▶ _Exercise details_
Print the entries verbatim, leaving out the images they contain.

▶ _Data listing_
○ ○ ○ ○ ○
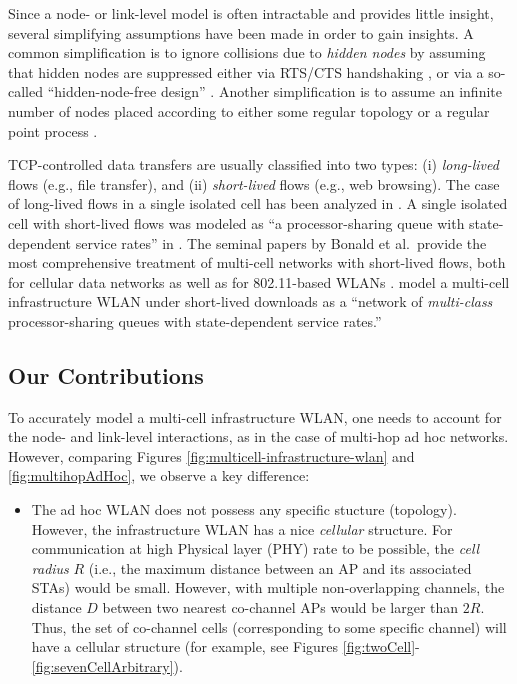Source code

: \documentclass[10pt,a4paper,journal]{IEEEtran}
\theoremstyle{definition}
\theoremstyle{remark}
\theoremstyle{plain}
\begin{document}
Since a node- or link-level model is often intractable and provides little insight, several simplifying assumptions have been made in order to gain insights. A common simplification is to ignore collisions due to \textit{hidden nodes} by assuming that hidden nodes are suppressed either via RTS/CTS handshaking \cite{wanet.durvy09selfOrganization,wanet.bonald08multicellprocsharing}, or via a so-called ``hidden-node-free design'' \cite{wanet.jiang-liew08MobComp-HNEN,wanet.liew_etal09mobicom-capacity-wireless-networks,wanet.liew_etal09ICCback-of-the-envelope}. Another simplification is to assume an infinite number of nodes placed according to either some regular topology \cite{wanet.durvy09selfOrganization} or a regular point process \cite{wanet.nguyen07stochGeom}. 

TCP-controlled data transfers are usually classified into two types: (i) \textit{long-lived} flows (e.g., file transfer), and (ii) \textit{short-lived} flows (e.g., web browsing). The case of long-lived flows in a single isolated cell has been analyzed in \cite{wanet.harsha07WiNet,wanet.bruno08TCPeqvSatModel}. A single isolated cell with short-lived flows was modeled as ``a processor-sharing queue with state-dependent service rates'' in \cite{wanet.litjens_etalITC03integrated_packet_flow,wanet.miorandi_etal06http_over_wlans}. The seminal papers by Bonald et al.~provide the most comprehensive treatment of multi-cell networks with short-lived flows, both for cellular data networks \cite{wanet.bonald_etal04multicell-cellular} as well as for 802.11-based WLANs \cite{wanet.bonald08multicellprocsharing}. \cite{wanet.bonald08multicellprocsharing} model a multi-cell infrastructure WLAN under short-lived downloads as a ``network of \textit{multi-class} processor-sharing queues with state-dependent service rates.''




\subsection{Our Contributions} 

To accurately model a multi-cell infrastructure WLAN, one needs to account for the node- and link-level interactions, as in the case of multi-hop ad hoc networks. However, comparing Figures \ref{fig:multicell-infrastructure-wlan} and \ref{fig:multihopAdHoc}, we observe a key difference: 
\begin{itemize}
\item The ad hoc WLAN does not possess any specific stucture (topology). However, the infrastructure WLAN has a nice \textit{cellular} structure. For communication at high Physical layer (PHY) rate to be possible, the \textit{cell radius} $R$ (i.e., the maximum distance between an AP and its associated STAs) would be small. However, with multiple non-overlapping channels, the distance $D$ between two nearest co-channel APs would be larger than $2R$. Thus, the set of co-channel cells (corresponding to some specific channel) will have a cellular structure (for example, see Figures \ref{fig:twoCell}-\ref{fig:sevenCellArbitrary}). 
\end{itemize}
\end{document}
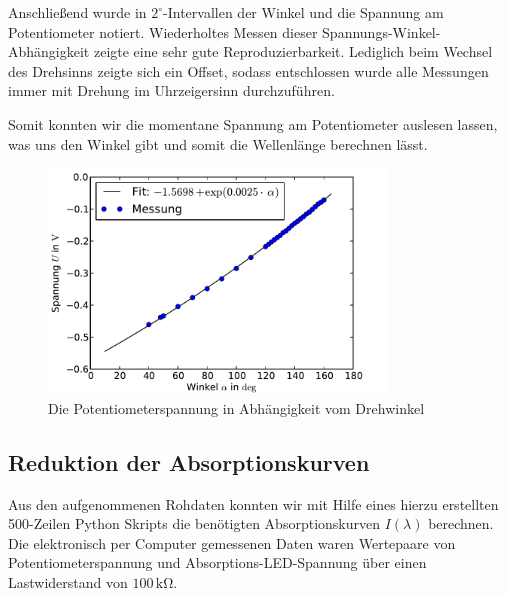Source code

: \documentclass[11pt]{scrartcl}
\newcommand{\unit}[1]{\ensuremath{\,\mathrm{#1}}} %
\begin{document}
Anschließend wurde in $2^\circ$-Intervallen der Winkel und die Spannung am Potentiometer notiert. Wiederholtes Messen dieser Spannungs-Winkel-Abhängigkeit zeigte eine sehr gute Reproduzierbarkeit. Lediglich beim Wechsel des Drehsinns zeigte sich ein Offset, sodass entschlossen wurde alle Messungen immer mit Drehung im Uhrzeigersinn durchzuführen.

Somit konnten wir die momentane Spannung am Potentiometer auslesen lassen, was uns den Winkel gibt und somit die Wellenlänge berechnen lässt.

\begin{figure}[ht]
\begin{center}
\includegraphics[width=0.8\textwidth]{winkel_spannung.pdf}
\end{center}
\vspace{-1.5\baselineskip}
\caption{Die Potentiometerspannung in Abhängigkeit vom Drehwinkel}
\label{winkel_spannung}
\end{figure}


\FloatBarrier
\subsection{Reduktion der Absorptionskurven}
Aus den aufgenommenen Rohdaten konnten wir mit Hilfe eines hierzu erstellten 500-Zeilen Python Skripts die benötigten Absorptionskurven $I(\lambda)$ berechnen.
Die elektronisch per Computer gemessenen Daten waren Wertepaare von Potentiometerspannung und Absorptions-LED-Spannung über einen Lastwiderstand von $100\unit{k\Omega}$.
\end{document}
○ ○ ○ ○ ○
▶ _Answer_
Source code

: \documentclass[10pt,a4paper,journal]{IEEEtran}
\theoremstyle{definition}
\theoremstyle{remark}
\theoremstyle{plain}
\begin{document}
Since a node- or link-level model is often intractable and provides little insight, several simplifying assumptions have been made in order to gain insights. A common simplification is to ignore collisions due to \textit{hidden nodes} by assuming that hidden nodes are suppressed either via RTS/CTS handshaking \cite{wanet.durvy09selfOrganization,wanet.bonald08multicellprocsharing}, or via a so-called ``hidden-node-free design'' \cite{wanet.jiang-liew08MobComp-HNEN,wanet.liew_etal09mobicom-capacity-wireless-networks,wanet.liew_etal09ICCback-of-the-envelope}. Another simplification is to assume an infinite number of nodes placed according to either some regular topology \cite{wanet.durvy09selfOrganization} or a regular point process \cite{wanet.nguyen07stochGeom}. 

TCP-controlled data transfers are usually classified into two types: (i) \textit{long-lived} flows (e.g., file transfer), and (ii) \textit{short-lived} flows (e.g., web browsing). The case of long-lived flows in a single isolated cell has been analyzed in \cite{wanet.harsha07WiNet,wanet.bruno08TCPeqvSatModel}. A single isolated cell with short-lived flows was modeled as ``a processor-sharing queue with state-dependent service rates'' in \cite{wanet.litjens_etalITC03integrated_packet_flow,wanet.miorandi_etal06http_over_wlans}. The seminal papers by Bonald et al.~provide the most comprehensive treatment of multi-cell networks with short-lived flows, both for cellular data networks \cite{wanet.bonald_etal04multicell-cellular} as well as for 802.11-based WLANs \cite{wanet.bonald08multicellprocsharing}. \cite{wanet.bonald08multicellprocsharing} model a multi-cell infrastructure WLAN under short-lived downloads as a ``network of \textit{multi-class} processor-sharing queues with state-dependent service rates.''




\subsection{Our Contributions} 

To accurately model a multi-cell infrastructure WLAN, one needs to account for the node- and link-level interactions, as in the case of multi-hop ad hoc networks. However, comparing Figures \ref{fig:multicell-infrastructure-wlan} and \ref{fig:multihopAdHoc}, we observe a key difference: 
\begin{itemize}
\item The ad hoc WLAN does not possess any specific stucture (topology). However, the infrastructure WLAN has a nice \textit{cellular} structure. For communication at high Physical layer (PHY) rate to be possible, the \textit{cell radius} $R$ (i.e., the maximum distance between an AP and its associated STAs) would be small. However, with multiple non-overlapping channels, the distance $D$ between two nearest co-channel APs would be larger than $2R$. Thus, the set of co-channel cells (corresponding to some specific channel) will have a cellular structure (for example, see Figures \ref{fig:twoCell}-\ref{fig:sevenCellArbitrary}). 
\end{itemize}
\end{document}
Source code

: \documentclass[11pt]{scrartcl}
\newcommand{\unit}[1]{\ensuremath{\,\mathrm{#1}}} %
\begin{document}
Anschließend wurde in $2^\circ$-Intervallen der Winkel und die Spannung am Potentiometer notiert. Wiederholtes Messen dieser Spannungs-Winkel-Abhängigkeit zeigte eine sehr gute Reproduzierbarkeit. Lediglich beim Wechsel des Drehsinns zeigte sich ein Offset, sodass entschlossen wurde alle Messungen immer mit Drehung im Uhrzeigersinn durchzuführen.

Somit konnten wir die momentane Spannung am Potentiometer auslesen lassen, was uns den Winkel gibt und somit die Wellenlänge berechnen lässt.

\begin{figure}[ht]
\begin{center}
\includegraphics[width=0.8\textwidth]{winkel_spannung.pdf}
\end{center}
\vspace{-1.5\baselineskip}
\caption{Die Potentiometerspannung in Abhängigkeit vom Drehwinkel}
\label{winkel_spannung}
\end{figure}


\FloatBarrier
\subsection{Reduktion der Absorptionskurven}
Aus den aufgenommenen Rohdaten konnten wir mit Hilfe eines hierzu erstellten 500-Zeilen Python Skripts die benötigten Absorptionskurven $I(\lambda)$ berechnen.
Die elektronisch per Computer gemessenen Daten waren Wertepaare von Potentiometerspannung und Absorptions-LED-Spannung über einen Lastwiderstand von $100\unit{k\Omega}$.
\end{document}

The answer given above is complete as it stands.